Permanent link: http://hdl.handle.net/10197/7825
Date: 28-Sep-2016
Abstract: Achieving oral peptide delivery is an elusive challenge. Emulsion-based minispheres of salmon calcitonin (sCT) were synthesized using single multiple pill (SmPill®) technology incorporating the permeation enhancers (PEs): sodium taurodeoxycholate (NaTDC), sodium caprate (C10), or coco-glucoside (CG), or the pH acidifier, citric acid (CA). Minispheres were coated with an outer layer of Eudragit® L30 D-55 (designed for jejunal release) or Surelease®/Pectin (designed for colonic release). The process was mild and in vitro biological activity of sCT was retained upon release from minispheres stored up to 4 months. In vitro release profiles suggested that sCT was released from minispheres by diffusion through coatings due to swelling of gelatin and the polymeric matrix upon contact with PBS at pH 6.8. X-ray analysis confirmed that coated minispheres dissolved at the intended intestinal region of rats following oral gavage.
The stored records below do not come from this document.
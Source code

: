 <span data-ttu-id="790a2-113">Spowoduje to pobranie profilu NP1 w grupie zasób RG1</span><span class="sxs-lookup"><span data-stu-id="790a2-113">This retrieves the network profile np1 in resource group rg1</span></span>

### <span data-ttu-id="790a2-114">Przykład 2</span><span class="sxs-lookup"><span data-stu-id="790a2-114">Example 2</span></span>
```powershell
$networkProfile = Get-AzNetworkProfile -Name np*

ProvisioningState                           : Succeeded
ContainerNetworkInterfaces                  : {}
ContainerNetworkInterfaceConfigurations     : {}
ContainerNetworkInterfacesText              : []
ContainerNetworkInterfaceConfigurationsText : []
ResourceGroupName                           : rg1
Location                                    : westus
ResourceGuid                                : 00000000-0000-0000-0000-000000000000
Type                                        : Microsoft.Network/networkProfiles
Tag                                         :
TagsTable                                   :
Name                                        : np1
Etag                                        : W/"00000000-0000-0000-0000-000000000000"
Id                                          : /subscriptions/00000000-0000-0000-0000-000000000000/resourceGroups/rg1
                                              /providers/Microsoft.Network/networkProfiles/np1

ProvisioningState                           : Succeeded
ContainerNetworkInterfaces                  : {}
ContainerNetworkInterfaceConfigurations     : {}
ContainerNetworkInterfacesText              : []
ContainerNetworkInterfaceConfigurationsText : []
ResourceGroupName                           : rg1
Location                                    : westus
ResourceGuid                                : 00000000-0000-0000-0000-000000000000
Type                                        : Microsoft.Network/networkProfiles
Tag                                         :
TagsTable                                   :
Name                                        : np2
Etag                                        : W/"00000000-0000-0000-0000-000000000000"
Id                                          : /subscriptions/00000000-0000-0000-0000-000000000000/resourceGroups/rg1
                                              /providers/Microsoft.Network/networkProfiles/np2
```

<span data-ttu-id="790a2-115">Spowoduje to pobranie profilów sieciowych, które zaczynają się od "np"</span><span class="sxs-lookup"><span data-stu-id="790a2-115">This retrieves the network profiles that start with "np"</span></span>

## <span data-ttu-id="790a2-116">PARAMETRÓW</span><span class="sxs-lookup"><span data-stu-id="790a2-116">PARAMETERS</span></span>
Uncoated minispheres at a dose of ~ 2000 I.U. sCT/kg were administered to rats by intra-jejunal (i.j.) or intra-colonic (i.c.) instillation and caused hypocalcaemia. Notable sCT absolute bioavailability (F) values were: 5.5% from minispheres containing NaTDC (i.j), 17.3% with CG (i.c.) and 18.2% with C10 (i.c.). Coated minispheres administered by oral gavage at threefold higher doses also induced hypocalcaemia. A highly competitive F value of 2.7% was obtained for orally-administered sCT-minispheres containing CG (45 μmol/kg) and coated with Eudragit®. In conclusion, the SmPill® technology is a potential dosage form for several peptides when formulated with PEs and coated for regional delivery. PK data from instillations over-estimates oral bioavailability and poorly predicts rank ordering of formulations.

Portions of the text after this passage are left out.